Después aquí en Europa, por primera vez, empecé a leer libros de metafísica oriental, pero sin ningún espíritu de sistema; es decir, que no tengo ninguna cultura de tipo orientalista; habré leído una decena de libros sobre el Vedanta y textos vedánticos y habré leído algo sobre el Zen y algunos ensayos complementarios.
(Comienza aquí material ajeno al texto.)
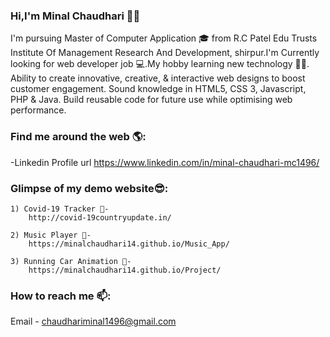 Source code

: ### Hi,I'm Minal Chaudhari 👩‍💻

<!--
**minalchaudhari14/minalchaudhari14** is a ✨_special_✨ repository because its `README.md` (this file) appears on your GitHub profile.

Here are some ideas to get you started:

- 🔭 I’m currently working on ...
- 🌱 I’m currently learning ...
- 👯 I’m looking to collaborate on ...
- 🤔 I’m looking for help with ...
- 💬 Ask me about ...
- 📫 How to reach me: ...
- 😄 Pronouns: ...
- ⚡ Fun fact: ...
-->
I'm pursuing Master of Computer Application 🎓 from R.C Patel Edu Trusts Institute Of Management Research And Development, shirpur.I'm Currently looking for web developer job 💻.My hobby learning new technology 👩‍💻. 
Ability to create innovative, creative, & interactive web designs to boost customer engagement. Sound knowledge in HTML5, CSS 3, Javascript, PHP & Java. Build reusable code for future use while optimising web performance.

### Find me around the web 🌎:
-Linkedin Profile url
    https://www.linkedin.com/in/minal-chaudhari-mc1496/

### Glimpse of my demo website😎:

    1) Covid-19 Tracker 📱-
        http://covid-19countryupdate.in/
        
    2) Music Player 🎼-
        https://minalchaudhari14.github.io/Music_App/
        
    3) Running Car Animation 🚕-
        https://minalchaudhari14.github.io/Project/
        
        
  ###  How to reach me 📫: 
  Email - chaudhariminal1496@gmail.com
Esas lecturas, por someras que hayan sido, fueron para mí, digamos, como esos cuadros medievales en dos panneaux; me daba la impresión de que yo había conocido bastante bien uno pero que el otro había quedado plegado y, de golpe, se abrió y sentí hasta qué punto el Occidente ve los sistemas filosóficos como cerrados y, en cambio, el Oriente es todo lo contrario, la apertura total y, en la medida de lo posible, la negación de los conceptos causales, en el caso del tiempo y del espacio.
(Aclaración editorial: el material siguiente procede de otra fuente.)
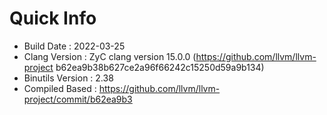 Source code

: # Quick Info
* Build Date : 2022-03-25
* Clang Version : ZyC clang version 15.0.0 (https://github.com/llvm/llvm-project b62ea9b38b627ce2a96f66242c15250d59a9b134)
* Binutils Version : 2.38
* Compiled Based : https://github.com/llvm/llvm-project/commit/b62ea9b3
Todo esto me pareció metodológicamente muy aprovechable para un hombre occidental.

Usted sabe muy bien que aquí en Europa existe el orientalista empecinado que sostiene que toda la filosofía occidental es prescindible y que hay que volverse al Vedanta. Por mi parte, creo simplemente que el Oriente ha desarrollado una estructura mental que le ha dado una metafísica diferente…

¿… que a usted le interesa como provocación a su propia cultura?

… como confrontación, además. Es decir, que cada vez que me encuentro frente a una demostración de tipo occidental sobre algo, trato de preguntarme “bueno, ¿cómo vería esto un hombre del Vedanta, cómo lo vería un monje Zen?”. Esto me resulta muy útil como experiencia personal.

Y lo contrario, ¿cómo resultará el punto de vista occidental para un hombre oriental?

También muy útil. Cada vez que he estado en la India y he tenido oportunidad de hablar con mis amigos hindúes, es muy curioso ver cómo reaccionan cuando uno les propone la versión occidental: se entusiasman, descubren una serie de cosas. Esto demuestra que estas confrontaciones son útiles en las dos direcciones.

Pero bueno: ¿qué consecuencia tiene para Rayuela el hecho de que su autor sea argentino y no japonés?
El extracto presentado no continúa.